Copy out every record below with complete accuracy.

Dataset entries:
BEGIN
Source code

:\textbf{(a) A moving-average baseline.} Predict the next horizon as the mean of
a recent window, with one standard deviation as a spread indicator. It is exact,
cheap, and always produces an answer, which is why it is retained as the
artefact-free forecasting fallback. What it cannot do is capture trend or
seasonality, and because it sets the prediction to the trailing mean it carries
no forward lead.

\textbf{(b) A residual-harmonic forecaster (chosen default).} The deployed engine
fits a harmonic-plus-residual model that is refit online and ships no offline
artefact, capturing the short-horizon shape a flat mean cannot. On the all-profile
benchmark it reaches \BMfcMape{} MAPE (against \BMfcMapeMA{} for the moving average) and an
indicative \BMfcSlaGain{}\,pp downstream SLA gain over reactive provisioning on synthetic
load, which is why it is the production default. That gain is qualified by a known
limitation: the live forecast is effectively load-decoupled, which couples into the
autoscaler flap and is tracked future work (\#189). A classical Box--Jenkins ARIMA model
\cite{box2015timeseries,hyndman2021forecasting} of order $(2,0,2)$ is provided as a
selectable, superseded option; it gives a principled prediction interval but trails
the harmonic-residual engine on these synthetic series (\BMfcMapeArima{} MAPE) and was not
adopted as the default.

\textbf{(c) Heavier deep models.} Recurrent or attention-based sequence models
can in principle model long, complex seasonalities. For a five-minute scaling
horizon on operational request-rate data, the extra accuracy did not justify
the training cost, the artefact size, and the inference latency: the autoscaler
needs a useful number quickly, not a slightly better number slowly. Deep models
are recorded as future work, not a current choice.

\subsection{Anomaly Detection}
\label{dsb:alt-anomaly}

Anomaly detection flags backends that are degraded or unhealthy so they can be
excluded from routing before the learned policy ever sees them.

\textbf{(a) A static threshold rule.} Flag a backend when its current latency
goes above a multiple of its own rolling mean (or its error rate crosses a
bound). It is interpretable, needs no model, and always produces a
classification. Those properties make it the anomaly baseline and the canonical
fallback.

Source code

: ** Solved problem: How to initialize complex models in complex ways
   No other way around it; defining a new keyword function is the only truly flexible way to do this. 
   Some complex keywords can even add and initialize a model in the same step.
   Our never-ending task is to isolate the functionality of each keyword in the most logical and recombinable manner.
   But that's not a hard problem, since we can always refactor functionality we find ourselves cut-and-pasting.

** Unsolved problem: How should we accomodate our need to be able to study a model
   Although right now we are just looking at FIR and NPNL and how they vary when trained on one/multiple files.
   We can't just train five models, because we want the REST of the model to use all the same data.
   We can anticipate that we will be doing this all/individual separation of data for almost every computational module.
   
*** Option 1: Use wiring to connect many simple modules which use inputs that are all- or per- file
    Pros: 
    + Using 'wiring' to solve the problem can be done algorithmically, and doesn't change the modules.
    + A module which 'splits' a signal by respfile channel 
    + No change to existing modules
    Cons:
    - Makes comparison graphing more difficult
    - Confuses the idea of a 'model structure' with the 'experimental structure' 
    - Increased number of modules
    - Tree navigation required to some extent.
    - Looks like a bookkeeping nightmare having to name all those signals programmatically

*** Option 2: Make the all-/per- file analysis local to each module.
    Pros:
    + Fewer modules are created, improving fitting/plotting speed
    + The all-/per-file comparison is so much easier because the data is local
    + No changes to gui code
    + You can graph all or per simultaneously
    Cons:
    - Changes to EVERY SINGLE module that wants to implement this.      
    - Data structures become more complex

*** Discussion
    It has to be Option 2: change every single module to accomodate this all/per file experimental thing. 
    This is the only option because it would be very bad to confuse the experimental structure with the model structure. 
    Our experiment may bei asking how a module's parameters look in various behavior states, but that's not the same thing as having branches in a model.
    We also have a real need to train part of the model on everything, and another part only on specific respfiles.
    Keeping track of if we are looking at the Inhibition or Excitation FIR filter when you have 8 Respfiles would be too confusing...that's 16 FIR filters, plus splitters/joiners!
END
Solution to the exercise
Source code

:\textbf{(a) A moving-average baseline.} Predict the next horizon as the mean of
a recent window, with one standard deviation as a spread indicator. It is exact,
cheap, and always produces an answer, which is why it is retained as the
artefact-free forecasting fallback. What it cannot do is capture trend or
seasonality, and because it sets the prediction to the trailing mean it carries
no forward lead.

\textbf{(b) A residual-harmonic forecaster (chosen default).} The deployed engine
fits a harmonic-plus-residual model that is refit online and ships no offline
artefact, capturing the short-horizon shape a flat mean cannot. On the all-profile
benchmark it reaches \BMfcMape{} MAPE (against \BMfcMapeMA{} for the moving average) and an
indicative \BMfcSlaGain{}\,pp downstream SLA gain over reactive provisioning on synthetic
load, which is why it is the production default. That gain is qualified by a known
limitation: the live forecast is effectively load-decoupled, which couples into the
autoscaler flap and is tracked future work (\#189). A classical Box--Jenkins ARIMA model
\cite{box2015timeseries,hyndman2021forecasting} of order $(2,0,2)$ is provided as a
selectable, superseded option; it gives a principled prediction interval but trails
the harmonic-residual engine on these synthetic series (\BMfcMapeArima{} MAPE) and was not
adopted as the default.

\textbf{(c) Heavier deep models.} Recurrent or attention-based sequence models
can in principle model long, complex seasonalities. For a five-minute scaling
horizon on operational request-rate data, the extra accuracy did not justify
the training cost, the artefact size, and the inference latency: the autoscaler
needs a useful number quickly, not a slightly better number slowly. Deep models
are recorded as future work, not a current choice.

\subsection{Anomaly Detection}
\label{dsb:alt-anomaly}

Anomaly detection flags backends that are degraded or unhealthy so they can be
excluded from routing before the learned policy ever sees them.

\textbf{(a) A static threshold rule.} Flag a backend when its current latency
goes above a multiple of its own rolling mean (or its error rate crosses a
bound). It is interpretable, needs no model, and always produces a
classification. Those properties make it the anomaly baseline and the canonical
fallback.

Source code

: ** Solved problem: How to initialize complex models in complex ways
   No other way around it; defining a new keyword function is the only truly flexible way to do this. 
   Some complex keywords can even add and initialize a model in the same step.
   Our never-ending task is to isolate the functionality of each keyword in the most logical and recombinable manner.
   But that's not a hard problem, since we can always refactor functionality we find ourselves cut-and-pasting.

** Unsolved problem: How should we accomodate our need to be able to study a model
   Although right now we are just looking at FIR and NPNL and how they vary when trained on one/multiple files.
   We can't just train five models, because we want the REST of the model to use all the same data.
   We can anticipate that we will be doing this all/individual separation of data for almost every computational module.
   
*** Option 1: Use wiring to connect many simple modules which use inputs that are all- or per- file
    Pros: 
    + Using 'wiring' to solve the problem can be done algorithmically, and doesn't change the modules.
    + A module which 'splits' a signal by respfile channel 
    + No change to existing modules
    Cons:
    - Makes comparison graphing more difficult
    - Confuses the idea of a 'model structure' with the 'experimental structure' 
    - Increased number of modules
    - Tree navigation required to some extent.
    - Looks like a bookkeeping nightmare having to name all those signals programmatically

*** Option 2: Make the all-/per- file analysis local to each module.
    Pros:
    + Fewer modules are created, improving fitting/plotting speed
    + The all-/per-file comparison is so much easier because the data is local
    + No changes to gui code
    + You can graph all or per simultaneously
    Cons:
    - Changes to EVERY SINGLE module that wants to implement this.      
    - Data structures become more complex

*** Discussion
    It has to be Option 2: change every single module to accomodate this all/per file experimental thing. 
    This is the only option because it would be very bad to confuse the experimental structure with the model structure. 
    Our experiment may bei asking how a module's parameters look in various behavior states, but that's not the same thing as having branches in a model.
    We also have a real need to train part of the model on everything, and another part only on specific respfiles.
    Keeping track of if we are looking at the Inhibition or Excitation FIR filter when you have 8 Respfiles would be too confusing...that's 16 FIR filters, plus splitters/joiners!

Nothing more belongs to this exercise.